How to make select in WinSock exceed the 64-socket limit

  tr_cn        2024-10-31 23:47:50       1,596        0         

When doing cross-platform network programming, the only API available on Windows that corresponds to the epoll/kevent style reactor event model is select. However, it has a limitation: the number of sockets passed into select cannot exceed FD_SETSIZE, which is set to 64.

Therefore, select in Java’s NIO on Windows also has the same limit. Many services ported to Windows that use the reactor model face this constraint, which often gives the impression that server programs on Windows have weaker performance.

This limit is clearly insufficient for developing a high-concurrency server. So, is there a way to overcome it? And how do systems like Cygwin, which use Win32 API to emulate POSIX APIs, simulate an unrestricted poll call?

Fortunately, there are roughly three ways to bypass the 64-socket limit.

Method 1: Redefine FD_SETSIZE

First, according to the MSDN documentation on Winsock2's select, the FD_SETSIZE value can be customized:

Four macros are defined in the header file Winsock2.h for manipulating and checking the descriptor sets. The variable FD_SETSIZE determines the maximum number of descriptors in a set. (The default value of FD_SETSIZE is 64, which can be modified by defining FD_SETSIZE to another value before including Winsock2.h.)

In winsock2.h, you can see that this value can indeed be predefined:

#ifndef FD_SETSIZE
#define FD_SETSIZE 64
#endif

As long as you define FD_SETSIZE before including winsock2.h, you can break the 64-socket limit. For example, in Cygwin's poll implementation poll.cc, FD_SETSIZE is redefined at the beginning as follows:

#define FD_SETSIZE 16384        // lots of fds
#include "winsup.h"
#include <sys/poll.h>
#include <sys/param.h>

This sets FD_SETSIZE to a large value of 16,384, allowing up to 16K sockets to be used with select. Cygwin then continues to implement POSIX poll functionality using select.

This approach generally works well, but it has two limitations. First, there’s the question of how large FD_SETSIZE should be. Defining it too large wastes memory, while allocating memory dynamically with each select call can cause memory fragmentation. Secondly, this method reduces portability—if you forget to change header file order, or move the code to another environment, it may not run.

Therefore, a more universal solution is available in Method 2.

Method 2: Custom fd_set Structure

This method is more universal. According to the MSDN documentation, the fd_set structure is defined as follows:

typedef struct fd_set {
  u_int  fd_count;
  SOCKET fd_array[FD_SETSIZE];
} fd_set, FD_SET, *PFD_SET, *LPFD_SET;

The first member, fd_count, represents the total number of sockets in this fd_set. The fd_array array stores each socket’s value, with its size determined by the FD_SETSIZE macro, which sets the maximum number of sockets that can be stored.

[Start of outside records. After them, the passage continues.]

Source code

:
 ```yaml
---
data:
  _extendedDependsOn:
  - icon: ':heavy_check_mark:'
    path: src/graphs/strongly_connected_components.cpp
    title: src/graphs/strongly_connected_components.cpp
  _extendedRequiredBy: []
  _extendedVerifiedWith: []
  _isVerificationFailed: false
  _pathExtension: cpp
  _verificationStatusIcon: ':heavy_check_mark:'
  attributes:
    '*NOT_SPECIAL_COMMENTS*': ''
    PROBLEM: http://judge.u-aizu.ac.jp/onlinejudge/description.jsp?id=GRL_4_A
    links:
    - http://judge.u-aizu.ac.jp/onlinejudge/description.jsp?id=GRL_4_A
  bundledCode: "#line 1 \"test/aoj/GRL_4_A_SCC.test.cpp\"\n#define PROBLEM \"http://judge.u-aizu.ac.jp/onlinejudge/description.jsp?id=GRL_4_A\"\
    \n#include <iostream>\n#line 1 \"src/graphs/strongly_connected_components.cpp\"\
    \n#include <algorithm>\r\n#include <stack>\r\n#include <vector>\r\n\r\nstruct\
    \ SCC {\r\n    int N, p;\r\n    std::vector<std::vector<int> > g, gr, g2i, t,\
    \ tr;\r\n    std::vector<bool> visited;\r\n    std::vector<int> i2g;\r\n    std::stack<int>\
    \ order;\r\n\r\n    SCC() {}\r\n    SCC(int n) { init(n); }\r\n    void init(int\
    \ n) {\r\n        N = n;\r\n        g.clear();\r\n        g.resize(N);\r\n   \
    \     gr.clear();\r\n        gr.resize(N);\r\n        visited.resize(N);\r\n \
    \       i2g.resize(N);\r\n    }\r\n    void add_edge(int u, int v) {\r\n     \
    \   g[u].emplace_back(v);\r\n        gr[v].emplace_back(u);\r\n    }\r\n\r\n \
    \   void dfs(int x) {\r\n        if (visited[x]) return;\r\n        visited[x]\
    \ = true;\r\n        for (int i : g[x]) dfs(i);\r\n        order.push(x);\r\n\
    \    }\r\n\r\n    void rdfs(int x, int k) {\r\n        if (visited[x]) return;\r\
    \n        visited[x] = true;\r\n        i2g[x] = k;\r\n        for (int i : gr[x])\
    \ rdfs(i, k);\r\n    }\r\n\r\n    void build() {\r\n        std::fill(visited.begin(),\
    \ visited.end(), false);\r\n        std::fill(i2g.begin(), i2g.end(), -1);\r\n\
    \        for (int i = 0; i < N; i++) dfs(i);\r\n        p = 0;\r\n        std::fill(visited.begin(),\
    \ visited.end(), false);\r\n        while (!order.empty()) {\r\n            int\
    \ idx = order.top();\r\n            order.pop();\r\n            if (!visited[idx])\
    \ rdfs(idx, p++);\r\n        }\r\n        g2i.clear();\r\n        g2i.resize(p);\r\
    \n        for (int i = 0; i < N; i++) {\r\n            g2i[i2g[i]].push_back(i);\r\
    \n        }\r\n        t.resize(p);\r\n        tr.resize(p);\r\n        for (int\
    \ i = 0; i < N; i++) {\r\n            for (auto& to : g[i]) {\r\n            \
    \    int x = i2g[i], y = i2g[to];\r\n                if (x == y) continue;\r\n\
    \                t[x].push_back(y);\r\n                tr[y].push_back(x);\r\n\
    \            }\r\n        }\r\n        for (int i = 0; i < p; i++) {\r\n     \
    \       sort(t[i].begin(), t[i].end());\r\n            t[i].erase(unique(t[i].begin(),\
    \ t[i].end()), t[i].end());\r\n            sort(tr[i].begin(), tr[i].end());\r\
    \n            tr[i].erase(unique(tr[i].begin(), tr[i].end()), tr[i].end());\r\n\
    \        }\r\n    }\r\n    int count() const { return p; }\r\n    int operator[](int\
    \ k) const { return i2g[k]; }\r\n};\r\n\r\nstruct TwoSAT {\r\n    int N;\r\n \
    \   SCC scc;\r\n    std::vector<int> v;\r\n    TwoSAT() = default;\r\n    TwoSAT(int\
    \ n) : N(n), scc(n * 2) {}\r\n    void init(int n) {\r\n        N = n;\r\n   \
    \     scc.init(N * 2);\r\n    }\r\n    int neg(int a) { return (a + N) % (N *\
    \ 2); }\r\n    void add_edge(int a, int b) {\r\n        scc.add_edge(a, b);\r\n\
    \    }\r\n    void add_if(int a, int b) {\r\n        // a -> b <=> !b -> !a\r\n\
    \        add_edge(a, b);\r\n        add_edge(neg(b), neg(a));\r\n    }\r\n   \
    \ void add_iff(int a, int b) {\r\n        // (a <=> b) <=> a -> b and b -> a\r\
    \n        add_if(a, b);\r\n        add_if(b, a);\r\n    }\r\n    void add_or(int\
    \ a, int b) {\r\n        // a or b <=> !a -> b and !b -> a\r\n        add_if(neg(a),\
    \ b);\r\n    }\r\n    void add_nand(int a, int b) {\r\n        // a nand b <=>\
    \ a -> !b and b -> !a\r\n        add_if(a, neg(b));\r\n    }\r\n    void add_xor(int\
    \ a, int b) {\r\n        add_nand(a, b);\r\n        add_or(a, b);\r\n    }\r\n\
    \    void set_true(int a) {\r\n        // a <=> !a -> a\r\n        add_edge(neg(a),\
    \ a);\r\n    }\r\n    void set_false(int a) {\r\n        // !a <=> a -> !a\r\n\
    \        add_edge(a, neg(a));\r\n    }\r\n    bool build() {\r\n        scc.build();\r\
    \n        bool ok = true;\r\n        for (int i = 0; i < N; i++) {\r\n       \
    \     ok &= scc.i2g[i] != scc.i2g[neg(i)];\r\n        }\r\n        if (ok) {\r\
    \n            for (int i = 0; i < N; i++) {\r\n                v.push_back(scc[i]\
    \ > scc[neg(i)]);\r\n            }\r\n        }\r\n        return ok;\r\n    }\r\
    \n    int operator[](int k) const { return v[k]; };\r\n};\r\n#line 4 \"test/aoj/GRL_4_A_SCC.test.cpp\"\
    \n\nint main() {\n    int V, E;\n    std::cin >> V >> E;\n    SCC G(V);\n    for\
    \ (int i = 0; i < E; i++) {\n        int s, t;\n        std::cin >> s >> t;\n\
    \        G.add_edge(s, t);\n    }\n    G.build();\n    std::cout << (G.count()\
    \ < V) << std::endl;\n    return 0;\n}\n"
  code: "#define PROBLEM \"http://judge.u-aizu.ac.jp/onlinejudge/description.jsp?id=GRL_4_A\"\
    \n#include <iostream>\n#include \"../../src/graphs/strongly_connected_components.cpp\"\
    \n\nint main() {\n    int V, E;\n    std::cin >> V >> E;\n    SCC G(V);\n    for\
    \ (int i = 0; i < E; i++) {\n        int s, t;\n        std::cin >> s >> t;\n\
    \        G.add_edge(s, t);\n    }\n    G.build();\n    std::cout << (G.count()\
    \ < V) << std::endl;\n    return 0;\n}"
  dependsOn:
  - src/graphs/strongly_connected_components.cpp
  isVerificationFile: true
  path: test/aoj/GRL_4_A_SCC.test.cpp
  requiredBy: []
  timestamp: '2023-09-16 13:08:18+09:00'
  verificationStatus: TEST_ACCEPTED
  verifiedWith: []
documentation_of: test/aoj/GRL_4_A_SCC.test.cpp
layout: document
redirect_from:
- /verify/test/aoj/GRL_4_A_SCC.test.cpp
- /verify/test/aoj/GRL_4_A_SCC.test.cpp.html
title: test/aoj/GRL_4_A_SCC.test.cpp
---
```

Let’s look at how some macros in winsock2.h handle fd_set operations:

#ifndef FD_ZERO
#define FD_ZERO(set) (((fd_set *)(set))->fd_count=0)
#endif

The FD_ZERO macro simply clears the fd_set by setting fd_count to zero. Adding a socket:

#define FD_SET(fd, set) do { u_int __i;\
    for (__i = 0; __i < ((fd_set *)(set))->fd_count ; __i++) {\
        if (((fd_set *)(set))->fd_array[__i] == (fd)) {\
            break;\
        }\
    }\
    if (__i == ((fd_set *)(set))->fd_count) {\
        if (((fd_set *)(set))->fd_count < FD_SETSIZE) {\
            ((fd_set *)(set))->fd_array[__i] = (fd);\
            ((fd_set *)(set))->fd_count++;\
        }\
    }\
    } while(0)

Essentially, this macro checks if the socket already exists in the array; if it doesn’t and fd_count is less than FD_SETSIZE, it appends the socket to fd_array and increments fd_count.

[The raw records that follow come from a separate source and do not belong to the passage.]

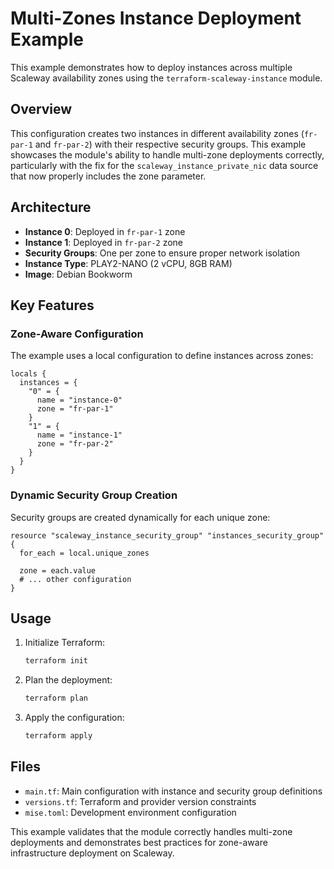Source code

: # Multi-Zones Instance Deployment Example

This example demonstrates how to deploy instances across multiple Scaleway availability zones using the `terraform-scaleway-instance` module.

## Overview

This configuration creates two instances in different availability zones (`fr-par-1` and `fr-par-2`) with their respective security groups. This example showcases the module's ability to handle multi-zone deployments correctly, particularly with the fix for the `scaleway_instance_private_nic` data source that now properly includes the zone parameter.

## Architecture

- **Instance 0**: Deployed in `fr-par-1` zone
- **Instance 1**: Deployed in `fr-par-2` zone
- **Security Groups**: One per zone to ensure proper network isolation
- **Instance Type**: PLAY2-NANO (2 vCPU, 8GB RAM)
- **Image**: Debian Bookworm

## Key Features

### Zone-Aware Configuration

The example uses a local configuration to define instances across zones:

```hcl
locals {
  instances = {
    "0" = {
      name = "instance-0"
      zone = "fr-par-1"
    }
    "1" = {
      name = "instance-1"
      zone = "fr-par-2"
    }
  }
}
```

### Dynamic Security Group Creation

Security groups are created dynamically for each unique zone:

```hcl
resource "scaleway_instance_security_group" "instances_security_group" {
  for_each = local.unique_zones
  
  zone = each.value
  # ... other configuration
}
```

## Usage

1. Initialize Terraform:
   ```bash
   terraform init
   ```

2. Plan the deployment:
   ```bash
   terraform plan
   ```

3. Apply the configuration:
   ```bash
   terraform apply
   ```

## Files

- `main.tf`: Main configuration with instance and security group definitions
- `versions.tf`: Terraform and provider version constraints
- `mise.toml`: Development environment configuration

This example validates that the module correctly handles multi-zone deployments and demonstrates best practices for zone-aware infrastructure deployment on Scaleway.
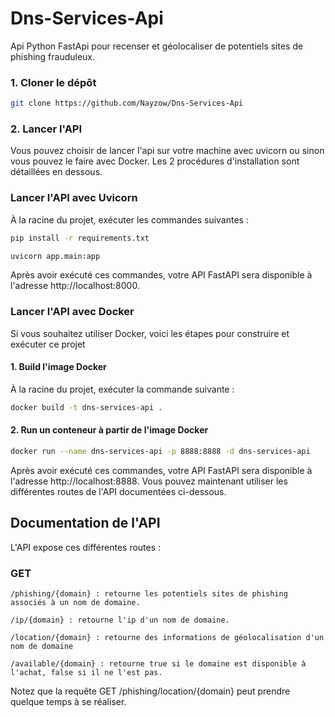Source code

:# Dns-Services-Api

Api Python FastApi pour recenser et géolocaliser de potentiels sites de phishing frauduleux.

### 1. Cloner le dépôt

```bash
git clone https://github.com/Nayzow/Dns-Services-Api
```

### 2. Lancer l'API

Vous pouvez choisir de lancer l'api sur votre machine avec uvicorn ou sinon vous pouvez le faire avec Docker. Les 2 procédures d'installation sont détaillées en dessous.

### Lancer l'API avec Uvicorn

À la racine du projet, exécuter les commandes suivantes :

```bash
pip install -r requirements.txt
```

```bash
uvicorn app.main:app
```
Après avoir exécuté ces commandes, votre API FastAPI sera disponible à l'adresse http://localhost:8000.

### Lancer l'API avec Docker

Si vous souhaitez utiliser Docker, voici les étapes pour construire et exécuter ce projet

#### 1. Build l'image Docker

À la racine du projet, exécuter la commande suivante :

```bash
docker build -t dns-services-api .
```

#### 2. Run un conteneur à partir de l'image Docker

```bash
docker run --name dns-services-api -p 8888:8888 -d dns-services-api
```

Après avoir exécuté ces commandes, votre API FastAPI sera disponible à l'adresse http://localhost:8888.
Vous pouvez maintenant utiliser les différentes routes de l'API documentées ci-dessous.

## Documentation de l'API

L'API expose ces différentes routes :

### GET

```
/phishing/{domain} : retourne les potentiels sites de phishing associés à un nom de domaine.
```

```
/ip/{domain} : retourne l'ip d'un nom de domaine.
```

```
/location/{domain} : retourne des informations de géolocalisation d'un nom de domaine
```

```
/available/{domain} : retourne true si le domaine est disponible à l'achat, false si il ne l'est pas.
```

Notez que la requête GET /phishing/location/{domain} peut prendre quelque temps à se réaliser.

The solution here is to create a dynamic structure to simulate fd_set. Then, cast it to an fd_set pointer when passing it to select. Microsoft’s devblogs have discussed this approach:(A history of the fd_set, FD_SETSIZE, and how it relates to WinSock)

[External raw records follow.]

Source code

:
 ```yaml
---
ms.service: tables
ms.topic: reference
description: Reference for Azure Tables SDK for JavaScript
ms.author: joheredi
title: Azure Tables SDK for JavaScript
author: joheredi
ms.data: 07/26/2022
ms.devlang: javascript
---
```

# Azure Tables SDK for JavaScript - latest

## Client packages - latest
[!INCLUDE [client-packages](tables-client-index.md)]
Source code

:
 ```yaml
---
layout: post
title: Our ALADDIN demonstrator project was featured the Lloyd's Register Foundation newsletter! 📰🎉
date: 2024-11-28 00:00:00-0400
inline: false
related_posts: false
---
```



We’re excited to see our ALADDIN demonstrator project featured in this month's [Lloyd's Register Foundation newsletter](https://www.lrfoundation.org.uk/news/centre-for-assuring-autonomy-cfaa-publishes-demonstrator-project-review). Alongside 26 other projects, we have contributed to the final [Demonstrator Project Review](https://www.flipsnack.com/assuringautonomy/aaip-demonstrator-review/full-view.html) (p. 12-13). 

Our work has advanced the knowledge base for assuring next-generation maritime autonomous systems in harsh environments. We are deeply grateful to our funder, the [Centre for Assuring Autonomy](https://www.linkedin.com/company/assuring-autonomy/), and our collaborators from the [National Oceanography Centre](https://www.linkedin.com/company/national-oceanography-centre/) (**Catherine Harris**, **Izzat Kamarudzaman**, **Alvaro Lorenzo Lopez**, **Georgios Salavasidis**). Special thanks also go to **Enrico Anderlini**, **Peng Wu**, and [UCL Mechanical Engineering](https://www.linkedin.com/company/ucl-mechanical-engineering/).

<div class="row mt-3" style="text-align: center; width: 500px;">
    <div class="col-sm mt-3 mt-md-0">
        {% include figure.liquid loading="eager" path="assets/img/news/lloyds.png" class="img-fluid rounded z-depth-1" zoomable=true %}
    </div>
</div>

In contrast to using templates to create a new fd_set structure as in the blog example, here is a more portable implementation:

#define ISOCK_ERECV     1       /* event - recv           */
#define ISOCK_ESEND     2       /* event - send           */
#define ISOCK_ERROR     4       /* event - error          */

/* iselect: fds(fd set), events(mask), revents(received events) */
int iselect(const int *fds, const int *events, int *revents, 
    int count, long millisec, void *workmem);

The fds parameter is the array of file descriptors, events specifies the events to capture (like poll’s events), and revents receives the resulting events. The count parameter represents the total number of file descriptors. workmem represents the memory required; if NULL, the function calculates the needed memory and returns it without calling select/poll.

int my_select1(const int *fds, const int *event, int *revent, int count, long millisec) {
    int require = iselect(NULL, NULL, NULL, count, 0, NULL);
    if (require > current_buffer_size) {
        current_buffer = realloc(current_buffer, require);
        current_buffer_size = require;
    }
    return iselect(fds, event, revent, count, millisec, current_buffer);
}

In this example, current_buffer could be a global variable or stored in a selector/poller object.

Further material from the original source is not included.